Hohe Verluste bei Dobropillja: Russland verlegt Truppen nach Süden.
Lage an der Pokrowsk-Myrnohrad-Front
Nach Angaben von UATV: Die Lage im Abschnitt Pokrowsk-Myrnohrad bleibt angespannt. Russische Truppen erlitten bei ihren Durchbruchsversuchen in Richtung Dobropillja erhebliche Verluste. Zwar konnten die Angreifer Pokrowsk und Myrnohrad faktisch einnehmen, doch die ukrainischen Verteidiger setzen ihren aktiven Widerstand fort. Im August 2025 gelang russischen Einheiten zwar ein Durchbruch bei Dobropillja, doch bis Oktober 2025 wurde dieser sogenannte Dobropillja-Vorsprung von ukrainischen Kräften beseitigt. Diese Region ist seit langem umkämpft und von hoher strategischer Bedeutung.

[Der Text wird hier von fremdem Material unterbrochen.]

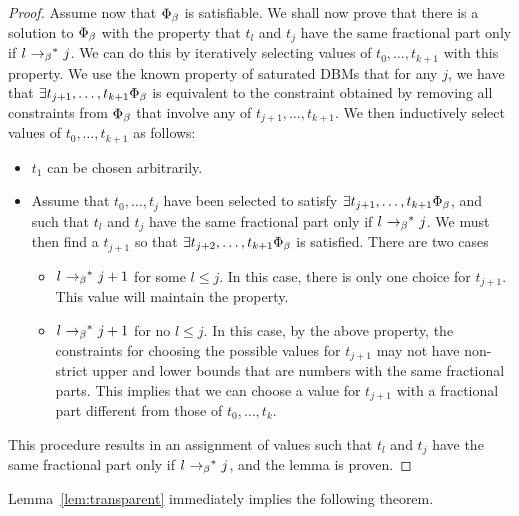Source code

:\begin{proof}
Assume now that $\Phi_{\beta}$ is satisfiable.
We shall now prove that
there is a solution to  $\Phi_{\beta}$ with the property that
$t_l$ and $t_j$ have the same fractional part only if
$l \ {\rightarrow_{\beta}}^*\  j$. We can do this by iteratively selecting
values of $t_0, \ldots , t_{k+1}$ with this property. We use the known
property of saturated DBMs that for any $j$, we have that
$\exists t_{j+1}, \ldots , t_{k+1}\Phi_{\beta}$ is equivalent to the
constraint obtained by removing all constraints from $\Phi_{\beta}$ that
involve any of $t_{j+1}, \ldots , t_{k+1}$.
We then inductively select values of $t_0, \ldots , t_{k+1}$ as follows:
\begin{itemize}
\item
  $t_1$ can be chosen arbitrarily.
\item Assume that  $t_0, \ldots , t_j$ have been selected to satisfy
  $\exists t_{j+1}, \ldots , t_{k+1}\Phi_{\beta}$, and such that
  $t_l$ and $t_j$ have the same fractional part only if
  $l \ {\rightarrow_{\beta}}^*\  j$.
  We must then find a $t_{j+1}$ so that
  $\exists t_{j+2}, \ldots , t_{k+1}\Phi_{\beta}$ is satisfied.
  There are two cases
  \begin{itemize}
  \item
    $l \ {\rightarrow_{\beta}}^*\  j+1$ for some $l \leq j$. In this case, there is only
    one choice for $t_{j+1}$. This value will maintain the property.
  \item
    $l \ {\rightarrow_{\beta}}^*\  j+1$ for no $l \leq j$. In this case, by the
    above property, the constraints for choosing the possible values for
    $t_{j+1}$ may not have non-strict upper and lower bounds that are numbers
    with the same fractional parts. This implies that we can choose a value
    for $t_{j+1}$ with a fractional part different from those of
     $t_0, \ldots , t_k$.
  \end{itemize}
\end{itemize}
This procedure results in an assignment of values such that
  $t_l$ and $t_j$ have the same fractional part only if
  $l \ {\rightarrow_{\beta}}^*\  j$, and the lemma is proven.
\end{proof}

Lemma~\ref{lem:transparent}  immediately implies the following
theorem.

Bei diesen Gefechten büßte die russische Armee auf der Pokrowsk-Myrnohrad-Achse starke Kräfte ein. Pawel Lakyjtschuk stellt dazu fest:
„Der Gegner hat Pokrowsk und Myrnohrad faktisch eingenommen. Es wird jedoch ein Widerstand aus einzelnen Stützpunkten heraus geleistet.“Dies zeigt, dass ukrainische Soldaten trotz der feindlichen Kontrolle über das Gebiet weiterhin Widerstand leisten.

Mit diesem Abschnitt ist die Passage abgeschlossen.